Zıtlıkların savaşı1800 sayfa. Yüzlerce karakter. Savaşlar, kavgalar, barışlar. Ve bittiğinde aklımda dönüp dolaşan sorular...
Ne kadarı ‘savaş’ ? Ne kadarı ‘barış’?
Kendi irademizi dayatmak adına giriştiğimiz güç eylemleri siyah ve beyaz bir çizgide mi gerçekleşir?
Savaş, içinde belirsizlik ve tesadüfler barındıran sisli bir hava mıdır? İçinde pek çok şeyin bedeli olan, kan ve acının bittiği noktada gelen barış da biraz gri değil midir? Gerçekte barış nedir?
Bir kişiyi öldürünce cinayet oluyor da, bin kişiyi öldürünce niye savaş diyoruz adına? Her savaş cinayet değil midir?
Peki, yurt savunması ne olacak? Yaşadığım toprağı, evimi, sevdiklerimi elimden almaya geleni buyur mu edeceğim? Ama ben hiç savaş olmasın istiyorum. Milyonlarca insan toplu olarak cinayet işleyince neden öldüren katil değildir?
Bu sorulara net bir cevap bulamayan ben, galiba gözünü kırpmadan birbirini öldürenlerin yaşadığı bu gezegene ait değilim.
Uzun bir okumaydı. İşin içinde tarih olunca okumanın seyri de değişti. Kendimi tarihî bir konuda bilgi ararken buldum sık sık. Tolstoy yeterince aydınlatmamış mı? Elbette aydınlatmış. Tarihin en tantanalı savaşlarından birini, pek çok tarihî kişiliği arka plana alıp, mükemmel bir şekilde aktarmış. Eserde yalnızca bir savaş ve barış sürecine tanıklık etmedim. Tarihî karakterler ve diğerleri aracılığıyla, insanın kendi içinde verdiği savaşı Tolstoy’un gözünden gördüm. Rus Edebiyatı okumalarını ne kadar geri plana atsam da, bu eseri okumamak eksiklik olurdu.
Savaş, bitmeyen mücadele...
Aleksandr ile Napolyon arasında, Rusya ile Fransa arasında, güçlü ile güçsüz arasında, kadın ile erkek arasında, insan ve kendi benliği arasında...
İnsanlık tarihinde savaşsız geçen zamanlar yok denecek kadar az.
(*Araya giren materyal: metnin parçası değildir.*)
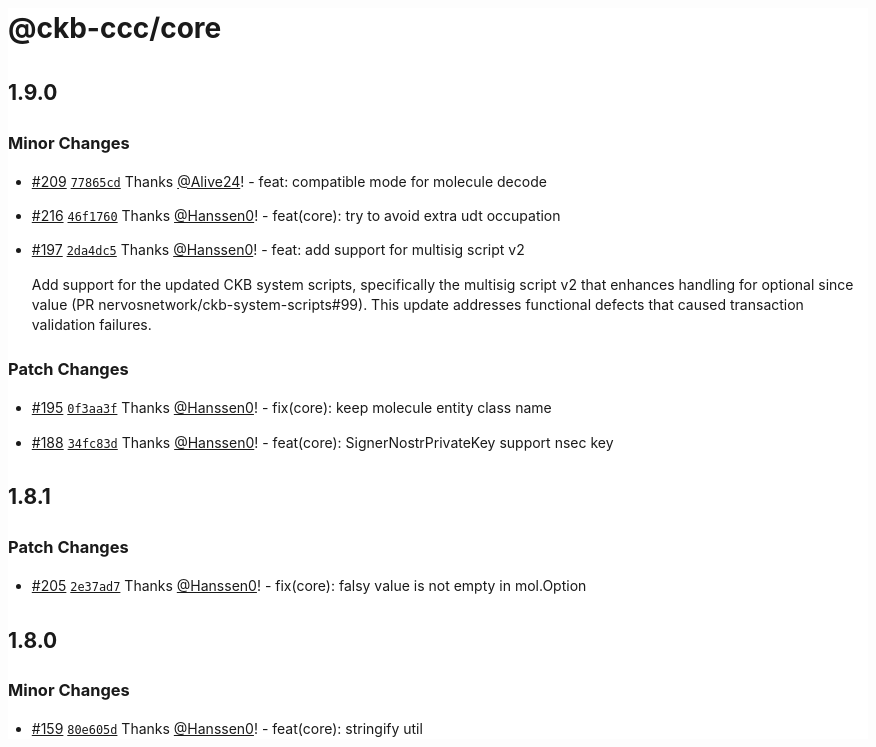 # @ckb-ccc/core

## 1.9.0
### Minor Changes



- [#209](https://github.com/ckb-devrel/ccc/pull/209) [`77865cd`](https://github.com/ckb-devrel/ccc/commit/77865cd2953e5e01d6dc610823ad3eb13e128902) Thanks [@Alive24](https://github.com/Alive24)! - feat: compatible mode for molecule decode



- [#216](https://github.com/ckb-devrel/ccc/pull/216) [`46f1760`](https://github.com/ckb-devrel/ccc/commit/46f1760cdd5d6cf3d843e9fe8682f9cd4f31930d) Thanks [@Hanssen0](https://github.com/Hanssen0)! - feat(core): try to avoid extra udt occupation



- [#197](https://github.com/ckb-devrel/ccc/pull/197) [`2da4dc5`](https://github.com/ckb-devrel/ccc/commit/2da4dc5b5637b307c8010ccc22ef3f79c7dcca83) Thanks [@Hanssen0](https://github.com/Hanssen0)! - feat: add support for multisig script v2
  
  Add support for the updated CKB system scripts, specifically the multisig script v2 that enhances handling for optional since value (PR nervosnetwork/ckb-system-scripts#99). This update addresses functional defects that caused transaction validation failures.

### Patch Changes



- [#195](https://github.com/ckb-devrel/ccc/pull/195) [`0f3aa3f`](https://github.com/ckb-devrel/ccc/commit/0f3aa3fe7798826e57fb8092a679320fb4dfc140) Thanks [@Hanssen0](https://github.com/Hanssen0)! - fix(core): keep molecule entity class name



- [#188](https://github.com/ckb-devrel/ccc/pull/188) [`34fc83d`](https://github.com/ckb-devrel/ccc/commit/34fc83d316a99889f3019d8069c478113506fe7a) Thanks [@Hanssen0](https://github.com/Hanssen0)! - feat(core): SignerNostrPrivateKey support nsec key

## 1.8.1

### Patch Changes

- [#205](https://github.com/ckb-devrel/ccc/pull/205) [`2e37ad7`](https://github.com/ckb-devrel/ccc/commit/2e37ad72fb98f3d7dc059299dafc9bba84dcb846) Thanks [@Hanssen0](https://github.com/Hanssen0)! - fix(core): falsy value is not empty in mol.Option

## 1.8.0

### Minor Changes

- [#159](https://github.com/ckb-devrel/ccc/pull/159) [`80e605d`](https://github.com/ckb-devrel/ccc/commit/80e605d0645e87b4e8b5be85c63322f7a3926e38) Thanks [@Hanssen0](https://github.com/Hanssen0)! - feat(core): stringify util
Topla, tüfekle, kılıçla, biyolojik silahla; çağına göre en yıkıcı olan neyse onunla saldırmışız birbirimize.
Niye?
Tolstoy, insanların savaşa girmesi için yalnızca yönetenlerin iradesinin yetmeyeceğini, savaşların başlamasında pek çok etmenin bir araya gelip süreci yönlendirdiğini çok güzel bir anlatımla ifade etmiş. Kitapta önümüze serilen birçok tezatlık içinde, bunu da eksik bırakmamış. “Çar, tarihin kölesidir.” derken, en üst makamlarda oturanların en zayıf iradeye sahip olabileceklerine dikkat çekmiş. Zaten o “Grand” Napolyon bile, zaferin tam ortasında kendini efendi değil de bir köle gibi hissederek ümitsizliğe kapılmıştır.
Eserin diğer penceresinden, Tolstoy çağının sosyal gerçekliğini ve bozuk yönlerini bir sosyolog bakışıyla göstermiştir bize. Olay örgüsüne dahil ettiği kahramanlara bu anlamda önemli görevler yüklemiş. Rus aristokratlarının savaş sırasında bile değişmeyen çıkar ilişkilerini, elde ettikleri konuma göre değişen ahlak yapılarını sorgularken, okuyucuya da bu tip insanı sorgulatmıştır. Rus insanının güvenilir, sade ve güçlü tarafını gerçek bir kişi olan Kutuzov karakterinde karşımıza çıkarmış, kişisel hedeflerine ulaşmak uğruna neredeyse tüm değerleri hiçe sayan Napolyon karşısında yine bir tezatlık örneği vermiştir. Eser boyunca birçok karakter üzerinden hayatın anlamını sorgulamış, insanın geçtiği süreçlerden sonra ne kadar değişebileceğini göstermiştir.
Böyle bir eser üzerine yazacak daha çok şey var ancak, son olarak şunu ekleyip yazımı bitirmek istiyorum:
Kendi askerleri Fransız ordusuyla savaşırken, Rus aristokratlarının hâlâ Fransızca konuşmaya devam etmeleri, belki de savaşın görünmeyen en gerçek nedeniydi.